Stripping out food and energy prices, the so-called core CPI ticked up 0.1 per cent after a similar gain in June. In the 12 months through July, the core CPI increased 1.9 per cent after rising by the same margin in June.

Inflation edged up a bit from March through June, but labour market slack, marked by tepid wage growth, is keeping a lid on price pressures.

“The housing market’s recent weakness appears to be reversing while the labour market appears to be improving. And all of this comes with only modestly building inflationary pressures,” said Dan Greenhaus, chief strategist at BTIG in New York.

“As such, we think the Fed will find these data further supportive of the go-it-slow approach to exiting its accommodative policies.”

Most analysts expect the US central bank to hold its benchmark overnight interest rate steady until the first half of 2015. It has kept that rate near zero since December 2008 while nursing the economy back to health.

The Fed targets two per cent inflation and it tracks an index that is running even lower than the CPI. Last month, it said the risk of inflation running persistently below its target had diminished somewhat.

Groundbreaking surges

Prices for US Treasuries slipped while US stock futures extended gains after the data. The US dollar was stronger against a basket of currencies, hitting a nine-month high against the euro.

Home Depot shares were 3.5 per cent higher at one point in pre-market trading after the home improvement retailer’s second-quarter earnings and revenue topped Wall Street expectations and it raised its full-year profit forecast.

Home Depot’s main rival, Lowe’s Cos, is scheduled to report its second-quarter earnings on Wednesday.

Groundbreaking for single-family homes, the largest part of the market, increased 8.3 per cent in July to a 656,000-unit pace. Single-family starts in the US South rebounded 16.9 per cent last month after dropping sharply in June.

Starts for the volatile multi-family homes segment jumped 33 per cent to a 423,000-unit rate, the highest level since January 2006. This market segment is being buoyed by a shift towards renting, as many prospective buyers give up on the dream of owning a house.

The government reported last month that the home ownership rate hit a 19-year low in the second quarter, while the rental vacancy rate was the lowest in more than 19 years.

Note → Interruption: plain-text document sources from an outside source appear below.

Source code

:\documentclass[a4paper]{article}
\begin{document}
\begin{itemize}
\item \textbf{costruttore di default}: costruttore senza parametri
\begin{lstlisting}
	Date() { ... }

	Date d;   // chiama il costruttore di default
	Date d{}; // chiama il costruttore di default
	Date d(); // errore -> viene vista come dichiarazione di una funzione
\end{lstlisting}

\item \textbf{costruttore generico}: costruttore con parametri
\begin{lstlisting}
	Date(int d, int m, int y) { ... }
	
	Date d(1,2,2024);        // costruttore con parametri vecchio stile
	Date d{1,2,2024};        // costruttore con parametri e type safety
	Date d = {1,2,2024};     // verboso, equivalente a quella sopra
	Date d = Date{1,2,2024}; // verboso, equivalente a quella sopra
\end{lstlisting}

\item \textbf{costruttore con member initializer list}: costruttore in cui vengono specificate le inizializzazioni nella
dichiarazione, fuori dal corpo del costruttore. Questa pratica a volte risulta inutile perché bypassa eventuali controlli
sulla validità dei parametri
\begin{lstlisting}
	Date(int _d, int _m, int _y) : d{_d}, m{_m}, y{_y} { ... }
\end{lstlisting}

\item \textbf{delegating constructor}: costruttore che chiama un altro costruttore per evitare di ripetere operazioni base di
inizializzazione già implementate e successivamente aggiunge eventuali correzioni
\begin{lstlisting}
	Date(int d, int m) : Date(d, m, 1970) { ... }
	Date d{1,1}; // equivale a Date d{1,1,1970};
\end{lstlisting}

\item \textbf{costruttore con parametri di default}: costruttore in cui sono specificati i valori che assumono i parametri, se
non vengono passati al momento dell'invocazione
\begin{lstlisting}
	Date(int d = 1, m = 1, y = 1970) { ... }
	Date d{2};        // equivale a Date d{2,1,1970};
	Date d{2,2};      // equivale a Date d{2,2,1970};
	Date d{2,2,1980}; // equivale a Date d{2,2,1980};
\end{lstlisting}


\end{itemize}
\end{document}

Housing permits rose 8.1 per cent to a 1.05-million unit pace in July. Economists had expected them to rise to a 1.0-million unit pace. Though permits are now slightly lagging starts, a survey on Monday showed confidence among single-family home builders hit a seven-month high in August, which bodes well for groundbreaking in the months ahead.

Permits for single-family homes increased 0.9 per cent to a 640,000-unit pace. Permits for multi-family housing soared 23.6 per cent to a 382,000-unit pace.